> [DIRECTIONS FOR THIS TASK] Beginning with the line that has "as described in", please write out each remaining line of the listing below, word for word.

> [DATA TO EXAMINE]

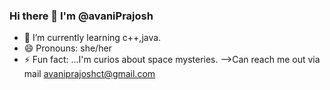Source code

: ### Hi there 👋 I'm @avaniPrajosh


- 🌱 I’m currently learning c++,java.
- 😄 Pronouns: she/her
- ⚡ Fun fact: ...I'm curios about space mysteries.
-->Can reach me out via mail avaniprajoshct@gmail.com 

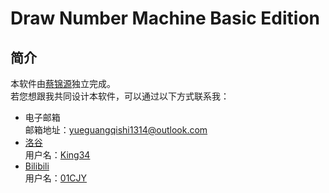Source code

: # Draw Number Machine Basic Edition
## 简介
本软件由[蔡锦源](https://github.com/caijinyuan123)独立完成。  
若您想跟我共同设计本软件，可以通过以下方式联系我：  
* 电子邮箱   
  邮箱地址：yueguangqishi1314@outlook.com
* [洛谷](https://www.luogu.com.cn/)   
  用户名：[King34](https://www.luogu.com.cn/user/587413)
* [Bilibili](https://www.bilibili.com/)    
  用户名：[01CJY](https://space.bilibili.com/1250762744/?spm_id_from=333.999.0.0)
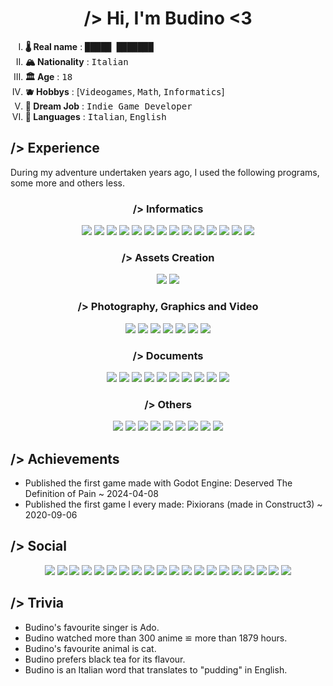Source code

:<h1 align="center"> /> Hi, I'm <b>Budino</b> <3 </h1>


<ol type="I">
	<li><b>🌡️ Real name</b> : <kbd>█████ ███████</kbd></li>
	<li><b>🏔️ Nationality</b> : <kbd>Italian</kbd></li>
	<li><b>🏛️ Age</b> : <kbd>18</kbd></li>
	<li><b>🫐 Hobbys</b> : [<kbd>Videogames</kbd>, <kbd>Math</kbd>, <kbd>Informatics</kbd>]</li>
	<li><b>🌱 Dream Job</b> : <kbd>Indie Game Developer</kbd></li>
	<li><b>🍃 Languages</b> : <kbd>Italian</kbd>, <kbd>English</kbd></li>
</ol>

<h2> /> Experience </h2>

<p> During my adventure undertaken years ago, I used the following programs, some more and others less. </p>

<h3 align="center"> /> Informatics</h3>

<p align="center">
  <img src="https://img.shields.io/badge/Python-3.10-ffffff?style=for-the-badge&logo=python&logoColor=ffffff&labelColor=3776AB&color=ffffff">
  <img src="https://img.shields.io/badge/HTML-5-ffffff?style=for-the-badge&logo=html5&logoColor=ffffff&labelColor=E34F26&color=ffffff">
  <img src="https://img.shields.io/badge/CSS-3-ffffff?style=for-the-badge&logo=css3&logoColor=ffffff&labelColor=1572B6&color=ffffff">
  <img src="https://img.shields.io/badge/Markdown-000000?style=for-the-badge&logo=markdown&logoColor=ffffff&labelColor=000000">
  <img src="https://img.shields.io/badge/Git-2.39.1-ffffff?style=for-the-badge&logo=git&logoColor=ffffff&labelColor=F05032&color=ffffff">
  <img src="https://img.shields.io/badge/Visual_Studio_Code-007ACC?style=for-the-badge&logo=visualstudiocode&logoColor=ffffff&labelColor=007ACC">
  <img src="https://img.shields.io/badge/PyCharm-%23000000?style=for-the-badge&logo=pycharm&logoColor=ffffff&labelColor=%23000000">
  <img src="https://img.shields.io/badge/Code%3A%3ABlocks-%2341AD48?style=for-the-badge&logo=codeblocks&logoColor=ffffff&labelColor=%2341AD48">
  <img src="https://img.shields.io/badge/Atom-%23000000?style=for-the-badge&logoColor=ffffff&labelColor=000000">
  <img src="https://img.shields.io/badge/Godot-4.2.1-478CBF?style=for-the-badge&logo=Godot%20Engine&logoColor=%23FFFFFF&labelColor=478CBF&color=ffffff">
  <img src="https://img.shields.io/badge/Construct-3-ffffff?style=for-the-badge&logo=construct3&logoColor=000000&labelColor=cdb891">
  <img src="https://img.shields.io/badge/GameMaker-000000?style=for-the-badge&logo=gamemaker&logoColor=ffffff&labelColor=000000">
  <img src="https://img.shields.io/badge/RenPy-%23FF7F7F?style=for-the-badge&logo=renpy&logoColor=ffffff&labelColor=%23FF7F7F">
  <img src="https://img.shields.io/badge/Roblox_Studio-%2300A2FF?style=for-the-badge&logo=robloxstudio&logoColor=ffffff&labelColor=%2300A2FF">
<p>

<h3 align="center"> /> Assets Creation</h3>

<p align="center">
  <img src="https://img.shields.io/badge/Blender-E87D0D?style=for-the-badge&logo=blender&logoColor=ffffff&labelColor=E87D0D">
  <img src="https://img.shields.io/badge/Aseprite-7D929E?style=for-the-badge&logo=aseprite&logoColor=ffffff&labelColor=7D929E">
<p>

<h3 align="center"> /> Photography, Graphics and Video</h3>

<p align="center">
  <img src="https://img.shields.io/badge/Adobe_Lightroom-2024-ffffff?style=for-the-badge&logo=adobelightroomclassic&logoColor=%23FFFFFF&labelColor=31A8FF&color=ffffff">
  <img src="https://img.shields.io/badge/Adobe_Photoshop-2024-ffffff?style=for-the-badge&logo=adobephotoshop&logoColor=%23FFFFFF&labelColor=31A8FF&color=ffffff">
  <img src="https://img.shields.io/badge/Adobe_Illustrator-2024-ffffff?style=for-the-badge&logo=adobeillustrator&logoColor=%23FFFFFF&labelColor=FF9A00&color=ffffff">
  <img src="https://img.shields.io/badge/Adobe_InDesign-2024-ffffff?style=for-the-badge&logoColor=%23FFFFFF&labelColor=FF3366&color=ffffff">
  <img src="https://img.shields.io/badge/Adobe_Premiere_Pro-2024-ffffff?style=for-the-badge&logoColor=%23FFFFFF&labelColor=9999FF&color=ffffff">
  <img src="https://img.shields.io/badge/Adobe_After_Effects-2024-ffffff?style=for-the-badge&logoColor=%23FFFFFF&labelColor=9999FF&color=ffffff">
  <img src="https://img.shields.io/badge/DaVinci_Resolve-18.6-ffffff?style=for-the-badge&logo=davinciresolve&logoColor=%23FFFFFF&labelColor=233A51&color=ffffff">
</p>

<h3 align="center"> /> Documents</h3>

<p align="center">
  <img src="https://img.shields.io/badge/Micosoft_Word-2B579A?style=for-the-badge&logo=microsoftword&logoColor=ffffff&labelColor=2B579A">
  <img src="https://img.shields.io/badge/Micosoft_Excel-217346?style=for-the-badge&logo=microsoftexcel&logoColor=ffffff&labelColor=217346">
  <img src="https://img.shields.io/badge/Micosoft_Power_Point-B7472A?style=for-the-badge&logo=microsoftpowerpoint&logoColor=ffffff&labelColor=B7472A">
  <img src="https://img.shields.io/badge/Google_Docs-4285F4?style=for-the-badge&logo=googledocs&logoColor=ffffff&labelColor=4285F4">
  <img src="https://img.shields.io/badge/Microsoft_OneNote-%237719AA?style=for-the-badge&logo=microsoftonenote&logoColor=ffffff&labelColor=%237719AA">
  <img src="https://img.shields.io/badge/Google_Forms-7248B9?style=for-the-badge&logo=googleforms&logoColor=ffffff&labelColor=7248B9">
  <img src="https://img.shields.io/badge/Google_Sheets-34A853?style=for-the-badge&logo=googlesheets&logoColor=ffffff&labelColor=34A853">
  <img src="https://img.shields.io/badge/Google_Slides-FBBC04?style=for-the-badge&logo=googleslides&logoColor=000000&labelColor=FBBC04">
  <img src="https://img.shields.io/badge/LibreOffice_Calc-007C3C?style=for-the-badge&logo=libreofficecalc&logoColor=ffffff&labelColor=007C3C">
  <img src="https://img.shields.io/badge/LibreOffice_Writer-%23083FA6?style=for-the-badge&logo=libreofficewriter&logoColor=ffffff&labelColor=%23083FA6">
</p>

<h3 align="center"> /> Others</h3>

<p align="center">
  <img src="https://img.shields.io/badge/Chess.com-%2381B64C?style=for-the-badge&logo=chessdotcom&logoColor=ffffff&labelColor=81B64C">
  <img src="https://img.shields.io/badge/Diagrams.net-F08705?style=for-the-badge&logo=diagramsdotnet&logoColor=ffffff&labelColor=F08705">
  <img src="https://img.shields.io/badge/Duolingo-58CC02?style=for-the-badge&logo=duolingo&logoColor=ffffff&labelColor=58CC02">
  <img src="https://img.shields.io/badge/Arc-FCBFBD?style=for-the-badge&logo=arc&logoColor=000000&labelColor=FCBFBD">
  <img src="https://img.shields.io/badge/Opera_GX-%23EE2950?style=for-the-badge&logo=operagx&logoColor=ffffff&labelColor=%23EE2950">
  <img src="https://img.shields.io/badge/Firefox-%23FF7139?style=for-the-badge&logo=firefoxbrowser&logoColor=ffffff&labelColor=%23FF7139">
  <img src="https://img.shields.io/badge/Chrome-%234285F4?style=for-the-badge&logo=googlechrome&logoColor=ffffff&labelColor=%234285F4">
  <img src="https://img.shields.io/badge/Obsidian-%237C3AED?style=for-the-badge&logo=obsidian&logoColor=ffffff&labelColor=%237C3AED">
  <img src="https://img.shields.io/badge/Notion-%23000000?style=for-the-badge&logo=notion&logoColor=ffffff&labelColor=%23000000">
</p>

<h2> /> Achievements </h2>

- Published the first game made with Godot Engine: Deserved The Definition of Pain ~ 2024-04-08
- Published the first game I every made: Pixiorans (made in Construct3) ~ 2020-09-06

<h2> /> Social </h2>

<p align="center">
  <img src="https://img.shields.io/badge/Buy_Me_A_Coffee-%23FFDD00?style=for-the-badge&logo=buymeacoffee&logoColor=000000&labelColor=%23FFDD00">
  <img src="https://img.shields.io/badge/Discord-%235865F2?style=for-the-badge&logo=discord&logoColor=ffffff&labelColor=%235865F2">
  <img src="https://img.shields.io/badge/Fandom-%23FA005A?style=for-the-badge&logo=fandom&logoColor=ffffff&labelColor=%23FA005A">
  <img src="https://img.shields.io/badge/Fiverr-%231DBF73?style=for-the-badge&logo=fiverr&logoColor=ffffff&labelColor=%231DBF73">
  <img src="https://img.shields.io/badge/Github-%23181717?style=for-the-badge&logo=github&logoColor=ffffff&labelColor=%23181717">
  <img src="https://img.shields.io/badge/Gumroad-%23FF90E8?style=for-the-badge&logo=gumroad&logoColor=000000&labelColor=%23FF90E8">
  <img src="https://img.shields.io/badge/Instagram-%23E4405F?style=for-the-badge&logo=instagram&logoColor=ffffff&labelColor=%23E4405F">
  <img src="https://img.shields.io/badge/Itch.io-%23FA5C5C?style=for-the-badge&logo=itchdotio&logoColor=ffffff&labelColor=%23FA5C5C">
  <img src="https://img.shields.io/badge/Kickstarter-%2305CE78?style=for-the-badge&logo=kickstarter&logoColor=ffffff&labelColor=%2305CE78">
  <img src="https://img.shields.io/badge/Ko_fi-%23FF5E5B?style=for-the-badge&logo=kofi&logoColor=ffffff&labelColor=%23FF5E5B">
  <img src="https://img.shields.io/badge/LinkedIn-%230A66C2?style=for-the-badge&logo=linkedin&logoColor=ffffff&labelColor=%230A66C2">
  <img src="https://img.shields.io/badge/Patreon-%23000000?style=for-the-badge&logo=patreon&logoColor=ffffff&labelColor=%23000000">
  <img src="https://img.shields.io/badge/Pinterest-%23BD081C?style=for-the-badge&logo=pinterest&logoColor=ffffff&labelColor=%23BD081C">
  <img src="https://img.shields.io/badge/Reddit-%23FF4500?style=for-the-badge&logo=reddit&logoColor=ffffff&labelColor=%23FF4500">
  <img src="https://img.shields.io/badge/Stack_Overflow-%23F58025?style=for-the-badge&logo=stackoverflow&logoColor=ffffff&labelColor=%23F58025">
  <img src="https://img.shields.io/badge/Steam-%23000000?style=for-the-badge&logo=steam&logoColor=ffffff&labelColor=%23000000">
  <img src="https://img.shields.io/badge/Threads-%23000000?style=for-the-badge&logo=threads&logoColor=ffffff&labelColor=%23000000">
  <img src="https://img.shields.io/badge/TikTok-%23000000?style=for-the-badge&logo=tiktok&logoColor=ffffff&labelColor=%23000000">
  <img src="https://img.shields.io/badge/X-%23000000?style=for-the-badge&logo=X&logoColor=ffffff&labelColor=%23000000">
  <img src="https://img.shields.io/badge/Youtube-%23FF0000?style=for-the-badge&logo=youtube&logoColor=ffffff&labelColor=%23FF0000">
</p>

<h2> /> Trivia </h2>

- Budino's favourite singer is Ado.
- Budino watched more than 300 anime ≌­ more than 1879 hours.
- Budino's favourite animal is cat.
- Budino prefers black tea for its flavour.
- Budino is an Italian word that translates to "pudding" in English.
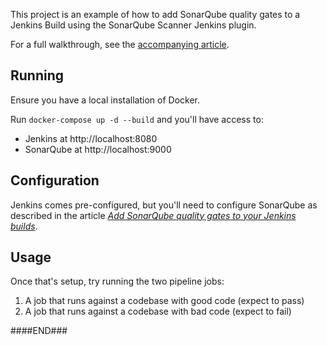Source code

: This project is an example of how to add SonarQube quality gates to
a Jenkins Build using the SonarQube Scanner Jenkins plugin.

For a full walkthrough, see the [accompanying article](https://tomgregory.com/sonarqube-quality-gates-in-jenkins-build-pipeline).

## Running

Ensure you have a local installation of Docker.

Run `docker-compose up -d --build` and you'll have access to:

* Jenkins at http://localhost:8080
* SonarQube at http://localhost:9000

## Configuration

Jenkins comes pre-configured, but you'll need to configure SonarQube
as described in the article *[Add SonarQube quality gates to your Jenkins builds](https://tomgregory.com/sonarqube-quality-gates-in-jenkins-build-pipeline#configure-sonarqube)*.

## Usage

Once that's setup, try running the two pipeline jobs:

1. A job that runs against a codebase with good code (expect to pass)
1. A job that runs against a codebase with bad code (expect to fail)

####END###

> [EXERCISE RESPONSE]
as described in the article *[Add SonarQube quality gates to your Jenkins builds](https://tomgregory.com/sonarqube-quality-gates-in-jenkins-build-pipeline#configure-sonarqube)*.

## Usage

Once that's setup, try running the two pipeline jobs:

1. A job that runs against a codebase with good code (expect to pass)
1. A job that runs against a codebase with bad code (expect to fail)

####END###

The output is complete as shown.